In 2021, we are observing the latest apology, relevant only to one half of the population.
Today’s sorry is from men to women, boys to girls.
They are saying sorry for simply being born male. It is an apology for something they have no control over, an apology for something – in most cases – they haven’t done. And unless they line up at the registry of Births, Deaths and Marriages to alter their gender, it’s something they can do nothing about.
I am not advocating a queue at the registry.
What I am advocating for – if possible – is common sense.
The hurricane of feminist fingers pointing in the male direction is achieving little other than fear and anxiety. Unlike the decades and centuries gone where the feminist cause was indeed required to leap a chasm of inequality – the remaining opportunities for feminist advances in the Western World, or at least Australia, are less fractured and should proceed with minimal finger pointing.
There are few, if any, legislative or legal holes to plug. It is now a cultural playground.
Syria, Iran, Saudi Arabia: countries like these have massive opportunity to do better for women. The politically shrill mob that rallied in Canberra recently might try its luck with a similar march on one of these nations’ parliaments. It would be a brave move given they may or may not come home alive.

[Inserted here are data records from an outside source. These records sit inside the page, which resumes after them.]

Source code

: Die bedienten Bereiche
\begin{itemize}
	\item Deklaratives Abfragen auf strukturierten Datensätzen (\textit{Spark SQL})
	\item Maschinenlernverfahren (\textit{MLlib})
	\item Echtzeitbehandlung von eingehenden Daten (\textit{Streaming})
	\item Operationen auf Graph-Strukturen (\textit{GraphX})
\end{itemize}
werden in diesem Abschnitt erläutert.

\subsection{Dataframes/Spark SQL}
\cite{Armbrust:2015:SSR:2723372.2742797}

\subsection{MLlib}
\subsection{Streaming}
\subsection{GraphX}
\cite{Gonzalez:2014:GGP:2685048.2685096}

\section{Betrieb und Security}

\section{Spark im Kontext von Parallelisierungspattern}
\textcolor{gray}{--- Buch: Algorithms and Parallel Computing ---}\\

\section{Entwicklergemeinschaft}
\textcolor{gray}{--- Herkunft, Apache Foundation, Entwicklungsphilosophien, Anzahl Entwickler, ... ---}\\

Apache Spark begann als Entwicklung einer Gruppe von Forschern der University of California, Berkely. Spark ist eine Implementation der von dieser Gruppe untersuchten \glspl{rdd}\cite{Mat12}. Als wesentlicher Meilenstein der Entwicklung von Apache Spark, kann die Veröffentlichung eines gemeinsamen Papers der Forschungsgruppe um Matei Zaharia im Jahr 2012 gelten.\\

Last week, all the boys attending a Warrnambool public school, Brauer College, were forced to stand up and apologise to female students on behalf of all men who have hurt or offended women.

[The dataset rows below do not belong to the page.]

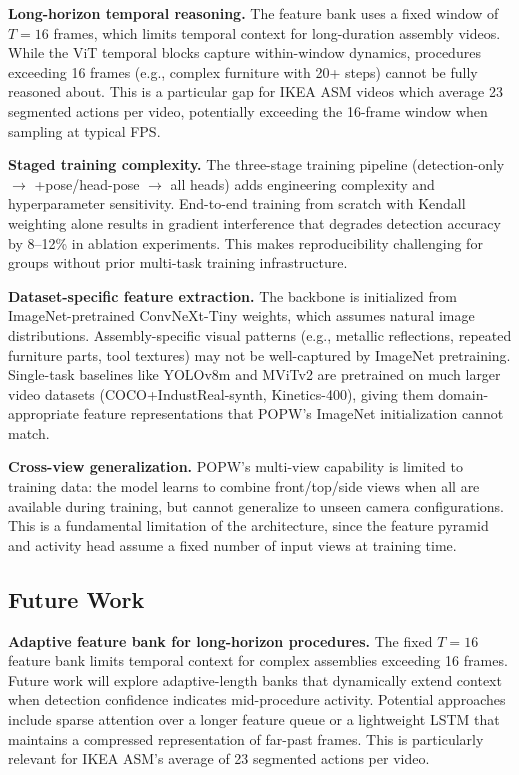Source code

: \documentclass[11pt,a4paper]{article}
\begin{document}
\textbf{Long-horizon temporal reasoning.} The feature bank uses a fixed window of $T=16$ frames, which limits temporal context for long-duration assembly videos. While the ViT temporal blocks capture within-window dynamics, procedures exceeding 16 frames (e.g., complex furniture with 20+ steps) cannot be fully reasoned about. This is a particular gap for IKEA ASM videos which average 23 segmented actions per video, potentially exceeding the 16-frame window when sampling at typical FPS.

\textbf{Staged training complexity.} The three-stage training pipeline (detection-only $\rightarrow$ +pose/head-pose $\rightarrow$ all heads) adds engineering complexity and hyperparameter sensitivity. End-to-end training from scratch with Kendall weighting alone results in gradient interference that degrades detection accuracy by 8--12\% in ablation experiments. This makes reproducibility challenging for groups without prior multi-task training infrastructure.

\textbf{Dataset-specific feature extraction.} The backbone is initialized from ImageNet-pretrained ConvNeXt-Tiny weights, which assumes natural image distributions. Assembly-specific visual patterns (e.g., metallic reflections, repeated furniture parts, tool textures) may not be well-captured by ImageNet pretraining. Single-task baselines like YOLOv8m and MViTv2 are pretrained on much larger video datasets (COCO+IndustReal-synth, Kinetics-400), giving them domain-appropriate feature representations that POPW's ImageNet initialization cannot match.

\textbf{Cross-view generalization.} POPW's multi-view capability is limited to training data: the model learns to combine front/top/side views when all are available during training, but cannot generalize to unseen camera configurations. This is a fundamental limitation of the architecture, since the feature pyramid and activity head assume a fixed number of input views at training time.

\subsection{Future Work}
\label{sec:future}

\textbf{Adaptive feature bank for long-horizon procedures.} The fixed $T=16$ feature bank limits temporal context for complex assemblies exceeding 16 frames. Future work will explore adaptive-length banks that dynamically extend context when detection confidence indicates mid-procedure activity. Potential approaches include sparse attention over a longer feature queue or a lightweight LSTM that maintains a compressed representation of far-past frames. This is particularly relevant for IKEA ASM's average of 23 segmented actions per video.
\end{document}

I have since met with concerned parent, Danielle Shepherd, who told me her 12-year-old son in Year 7 had no idea what he was apologising for.
“He’s upset by it – he now has this misconception that everybody looks at him and males as predators or somebody wishing to do harm to someone in a sexualised manner.
“The male staff were all made to stand up too. Some of the kids were confused, asking what offences their teachers had committed. It just added to the total confusion,” she said.
After creating an international sensation, the school has since admitted it was inappropriate.
And so it should. Its self-absorbed spectacle was jaw-dropping in its overreach, sheer stupidly and offensiveness.
Will the damage done by this type of madness be the next National Apology we give? Will we see the Great Hall in Parliament House lined with chairs for a ceremony in 30 years’ time to ‘Say Sorry to the men of Australia for the hurt and damage caused by labelling them offenders and predators simply because they were born male?’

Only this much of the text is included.